Biometrics is cool. They are the future. They are so, so convenient, and oh-so-fashionable. After all, snapping a selfie is way more exciting than punching a password into a blank field, right?
Here’s the catch, though: biometrics is way less secure than you’ve ever expected it to be. And that’s, let us admit it, far from being cool and the common perception. Why?

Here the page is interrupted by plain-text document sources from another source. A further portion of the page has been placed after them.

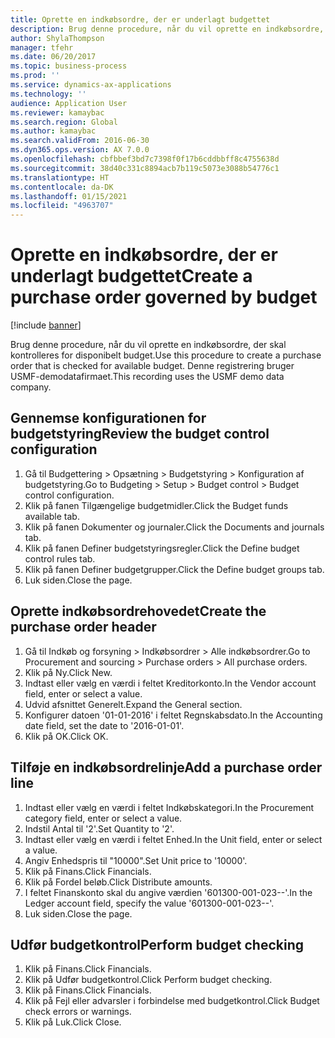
 ```yaml
---
title: Oprette en indkøbsordre, der er underlagt budgettet
description: Brug denne procedure, når du vil oprette en indkøbsordre, der skal kontrolleres for disponibelt budget.
author: ShylaThompson
manager: tfehr
ms.date: 06/20/2017
ms.topic: business-process
ms.prod: ''
ms.service: dynamics-ax-applications
ms.technology: ''
audience: Application User
ms.reviewer: kamaybac
ms.search.region: Global
ms.author: kamaybac
ms.search.validFrom: 2016-06-30
ms.dyn365.ops.version: AX 7.0.0
ms.openlocfilehash: cbfbbef3bd7c7398f0f17b6cddbbff8c4755638d
ms.sourcegitcommit: 38d40c331c8894acb7b119c5073e3088b54776c1
ms.translationtype: HT
ms.contentlocale: da-DK
ms.lasthandoff: 01/15/2021
ms.locfileid: "4963707"
---
```

# <a name="create-a-purchase-order-governed-by-budget"></a><span data-ttu-id="2a77d-103">Oprette en indkøbsordre, der er underlagt budgettet</span><span class="sxs-lookup"><span data-stu-id="2a77d-103">Create a purchase order governed by budget</span></span>

[!include [banner](../../includes/banner.md)]

<span data-ttu-id="2a77d-104">Brug denne procedure, når du vil oprette en indkøbsordre, der skal kontrolleres for disponibelt budget.</span><span class="sxs-lookup"><span data-stu-id="2a77d-104">Use this procedure to create a purchase order that is checked for available budget.</span></span> <span data-ttu-id="2a77d-105">Denne registrering bruger USMF-demodatafirmaet.</span><span class="sxs-lookup"><span data-stu-id="2a77d-105">This recording uses the USMF demo data company.</span></span>


## <a name="review-the-budget-control-configuration"></a><span data-ttu-id="2a77d-106">Gennemse konfigurationen for budgetstyring</span><span class="sxs-lookup"><span data-stu-id="2a77d-106">Review the budget control configuration</span></span>
1. <span data-ttu-id="2a77d-107">Gå til Budgettering > Opsætning > Budgetstyring > Konfiguration af budgetstyring.</span><span class="sxs-lookup"><span data-stu-id="2a77d-107">Go to Budgeting > Setup > Budget control > Budget control configuration.</span></span>
2. <span data-ttu-id="2a77d-108">Klik på fanen Tilgængelige budgetmidler.</span><span class="sxs-lookup"><span data-stu-id="2a77d-108">Click the Budget funds available tab.</span></span>
3. <span data-ttu-id="2a77d-109">Klik på fanen Dokumenter og journaler.</span><span class="sxs-lookup"><span data-stu-id="2a77d-109">Click the Documents and journals tab.</span></span>
4. <span data-ttu-id="2a77d-110">Klik på fanen Definer budgetstyringsregler.</span><span class="sxs-lookup"><span data-stu-id="2a77d-110">Click the Define budget control rules tab.</span></span>
5. <span data-ttu-id="2a77d-111">Klik på fanen Definer budgetgrupper.</span><span class="sxs-lookup"><span data-stu-id="2a77d-111">Click the Define budget groups tab.</span></span>
6. <span data-ttu-id="2a77d-112">Luk siden.</span><span class="sxs-lookup"><span data-stu-id="2a77d-112">Close the page.</span></span>

## <a name="create-the-purchase-order-header"></a><span data-ttu-id="2a77d-113">Oprette indkøbsordrehovedet</span><span class="sxs-lookup"><span data-stu-id="2a77d-113">Create the purchase order header</span></span>
1. <span data-ttu-id="2a77d-114">Gå til Indkøb og forsyning > Indkøbsordrer > Alle indkøbsordrer.</span><span class="sxs-lookup"><span data-stu-id="2a77d-114">Go to Procurement and sourcing > Purchase orders > All purchase orders.</span></span>
2. <span data-ttu-id="2a77d-115">Klik på Ny.</span><span class="sxs-lookup"><span data-stu-id="2a77d-115">Click New.</span></span>
3. <span data-ttu-id="2a77d-116">Indtast eller vælg en værdi i feltet Kreditorkonto.</span><span class="sxs-lookup"><span data-stu-id="2a77d-116">In the Vendor account field, enter or select a value.</span></span>
4. <span data-ttu-id="2a77d-117">Udvid afsnittet Generelt.</span><span class="sxs-lookup"><span data-stu-id="2a77d-117">Expand the General section.</span></span>
5. <span data-ttu-id="2a77d-118">Konfigurer datoen '01-01-2016' i feltet Regnskabsdato.</span><span class="sxs-lookup"><span data-stu-id="2a77d-118">In the Accounting date field, set the date to '2016-01-01'.</span></span>
6. <span data-ttu-id="2a77d-119">Klik på OK.</span><span class="sxs-lookup"><span data-stu-id="2a77d-119">Click OK.</span></span>

## <a name="add-a-purchase-order-line"></a><span data-ttu-id="2a77d-120">Tilføje en indkøbsordrelinje</span><span class="sxs-lookup"><span data-stu-id="2a77d-120">Add a purchase order line</span></span>
1. <span data-ttu-id="2a77d-121">Indtast eller vælg en værdi i feltet Indkøbskategori.</span><span class="sxs-lookup"><span data-stu-id="2a77d-121">In the Procurement category field, enter or select a value.</span></span>
2. <span data-ttu-id="2a77d-122">Indstil Antal til '2'.</span><span class="sxs-lookup"><span data-stu-id="2a77d-122">Set Quantity to '2'.</span></span>
3. <span data-ttu-id="2a77d-123">Indtast eller vælg en værdi i feltet Enhed.</span><span class="sxs-lookup"><span data-stu-id="2a77d-123">In the Unit field, enter or select a value.</span></span>
4. <span data-ttu-id="2a77d-124">Angiv Enhedspris til "10000".</span><span class="sxs-lookup"><span data-stu-id="2a77d-124">Set Unit price to '10000'.</span></span>
5. <span data-ttu-id="2a77d-125">Klik på Finans.</span><span class="sxs-lookup"><span data-stu-id="2a77d-125">Click Financials.</span></span>
6. <span data-ttu-id="2a77d-126">Klik på Fordel beløb.</span><span class="sxs-lookup"><span data-stu-id="2a77d-126">Click Distribute amounts.</span></span>
7. <span data-ttu-id="2a77d-127">I feltet Finanskonto skal du angive værdien '601300-001-023--'.</span><span class="sxs-lookup"><span data-stu-id="2a77d-127">In the Ledger account field, specify the value '601300-001-023--'.</span></span>
8. <span data-ttu-id="2a77d-128">Luk siden.</span><span class="sxs-lookup"><span data-stu-id="2a77d-128">Close the page.</span></span>

## <a name="perform-budget-checking"></a><span data-ttu-id="2a77d-129">Udfør budgetkontrol</span><span class="sxs-lookup"><span data-stu-id="2a77d-129">Perform budget checking</span></span>
1. <span data-ttu-id="2a77d-130">Klik på Finans.</span><span class="sxs-lookup"><span data-stu-id="2a77d-130">Click Financials.</span></span>
2. <span data-ttu-id="2a77d-131">Klik på Udfør budgetkontrol.</span><span class="sxs-lookup"><span data-stu-id="2a77d-131">Click Perform budget checking.</span></span>
3. <span data-ttu-id="2a77d-132">Klik på Finans.</span><span class="sxs-lookup"><span data-stu-id="2a77d-132">Click Financials.</span></span>
4. <span data-ttu-id="2a77d-133">Klik på Fejl eller advarsler i forbindelse med budgetkontrol.</span><span class="sxs-lookup"><span data-stu-id="2a77d-133">Click Budget check errors or warnings.</span></span>
5. <span data-ttu-id="2a77d-134">Klik på Luk.</span><span class="sxs-lookup"><span data-stu-id="2a77d-134">Click Close.</span></span>

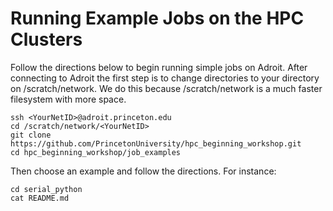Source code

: # Running Example Jobs on the HPC Clusters

Follow the directions below to begin running simple jobs on Adroit.
After connecting to Adroit the first step is to change directories
to your directory on /scratch/network. We do this because /scratch/network
is a much faster filesystem with more space.

```
ssh <YourNetID>@adroit.princeton.edu
cd /scratch/network/<YourNetID>
git clone https://github.com/PrincetonUniversity/hpc_beginning_workshop.git
cd hpc_beginning_workshop/job_examples
```

Then choose an example and follow the directions. For instance:

```
cd serial_python
cat README.md
```
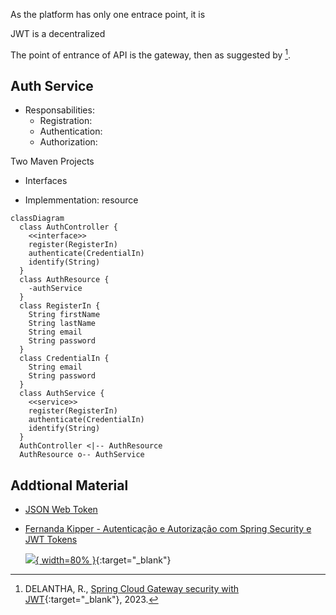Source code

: 
As the platform has only one entrace point, it is

JWT is a decentralized 

The point of entrance of API is the gateway, then as suggested by [^5].

## Auth Service

- Responsabilities:
    - Registration:
    - Authentication:
    - Authorization:


Two Maven Projects

- Interfaces

- Implemmentation: resource

``` mermaid
classDiagram
  class AuthController {
    <<interface>>
    register(RegisterIn)
    authenticate(CredentialIn)
    identify(String)
  }
  class AuthResource {
    -authService
  }
  class RegisterIn {
    String firstName
    String lastName
    String email
    String password
  }
  class CredentialIn {
    String email
    String password
  }
  class AuthService {
    <<service>>
    register(RegisterIn)
    authenticate(CredentialIn)
    identify(String)
  }
  AuthController <|-- AuthResource
  AuthResource o-- AuthService
```


## Addtional Material

- [JSON Web Token](./jwt.md)

- <a href="https://www.youtube.com/watch?v=5w-YCcOjPD0" target="_blank">Fernanda Kipper - Autenticação e Autorização com Spring Security e JWT Tokens</a></i>

    [![](https://img.youtube.com/vi/5w-YCcOjPD0/0.jpg){ width=80% }](https://www.youtube.com/watch?v=5w-YCcOjPD0){:target="_blank"}


[^5]: DELANTHA, R., [Spring Cloud Gateway security with JWT](https://medium.com/@rajithgama/spring-cloud-gateway-security-with-jwt-23045ba59b8a){:target="_blank"}, 2023.
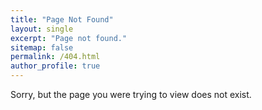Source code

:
 ```yaml
---
title: "Page Not Found"
layout: single
excerpt: "Page not found."
sitemap: false
permalink: /404.html
author_profile: true
---
```


Sorry, but the page you were trying to view does not exist.
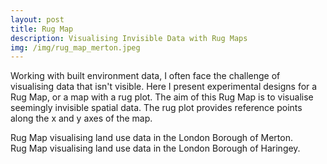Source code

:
 ```yaml
---
layout: post
title: Rug Map
description: Visualising Invisible Data with Rug Maps
img: /img/rug_map_merton.jpeg
---
```

  
Working with built environment data, I often face the challenge of visualising data that isn't visible. Here I present experimental designs for a Rug Map, or a map with a rug plot. The aim of this Rug Map is to visualise seemingly invisible spatial data. The rug plot provides reference points along the x and y axes of the map.

<div class="col">
	<img class="col" src="{{ site.baseurl }}/img/rug_map_merton.jpeg" alt="" title=""/>
</div>

<div class="col three caption">
	Rug Map visualising land use data in the London Borough of Merton.
</div>

<div class="col">
	<img class="col" src="{{ site.baseurl }}/img/rug_map_haringey.jpeg" alt="" title=""/>
</div>

<div class="col three caption">
	Rug Map visualising land use data in the London Borough of Haringey.
</div>
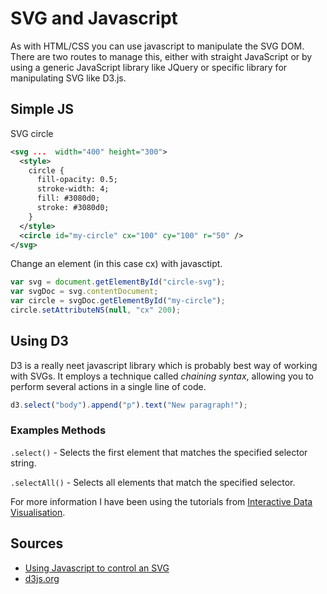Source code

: # SVG and Javascript

As with HTML/CSS you can use javascript to manipulate the SVG DOM. There are two routes to manage this, either with straight JavaScript or by using a generic JavaScript library like JQuery or specific library for manipulating SVG like D3.js.

## Simple JS

SVG circle

```svg
<svg ...  width="400" height="300">
  <style>
    circle {
      fill-opacity: 0.5;
      stroke-width: 4;
      fill: #3080d0;
      stroke: #3080d0;
    }
  </style>
  <circle id="my-circle" cx="100" cy="100" r="50" />
</svg>
```

Change an element (in this case cx) with javasctipt.

```javascript
var svg = document.getElementById("circle-svg"); 
var svgDoc = svg.contentDocument;
var circle = svgDoc.getElementById("my-circle");
circle.setAttributeNS(null, "cx" 200);

```
## Using D3

D3 is a really neet javascript library which is probably best way of working with SVGs. It employs a technique called *chaining syntax*, allowing you to perform several actions in a single line of code. 

```javascript
d3.select("body").append("p").text("New paragraph!");
```

### Examples Methods

```.select()``` - Selects the first element that matches the specified selector string.

```.selectAll()``` - Selects all elements that match the specified selector.

For more information I have been using the tutorials from [Interactive Data Visualisation](http://alignedleft.com/tutorials/d3/). 

## Sources

  *  [Using Javascript to control an SVG](http://www.petercollingridge.co.uk/data-visualisation/using-javascript-control-svg)
  *  [d3js.org](http://d3js.org/)
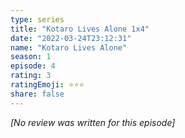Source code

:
 ```yaml
---
type: series
title: "Kotaro Lives Alone 1x4"
date: "2022-03-24T23:12:31"
name: "Kotaro Lives Alone"
season: 1
episode: 4
rating: 3
ratingEmoji: ⭐️⭐️⭐️
share: false
---
```


_[No review was written for this episode]_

Well, the rules of security are pretty simple. Security is as good as the weakest link in the chain. Biometric authentication involves storing the derivative data “caught” by a Biometric scan. Sure, companies encrypt it, but it’s still prone to getting compromised as long as the key to the data is stored somewhere. This is the main reason we never store any of your encryption keys anywhere with our SmartCryptor security tool.
All these things you’d better know about biometrics
What did you do that time you thought someone’s gotten hold of your password? Given the time to react, you’ll of course, navigate around with a few clicks and generate a new one. It’s that simple and easy.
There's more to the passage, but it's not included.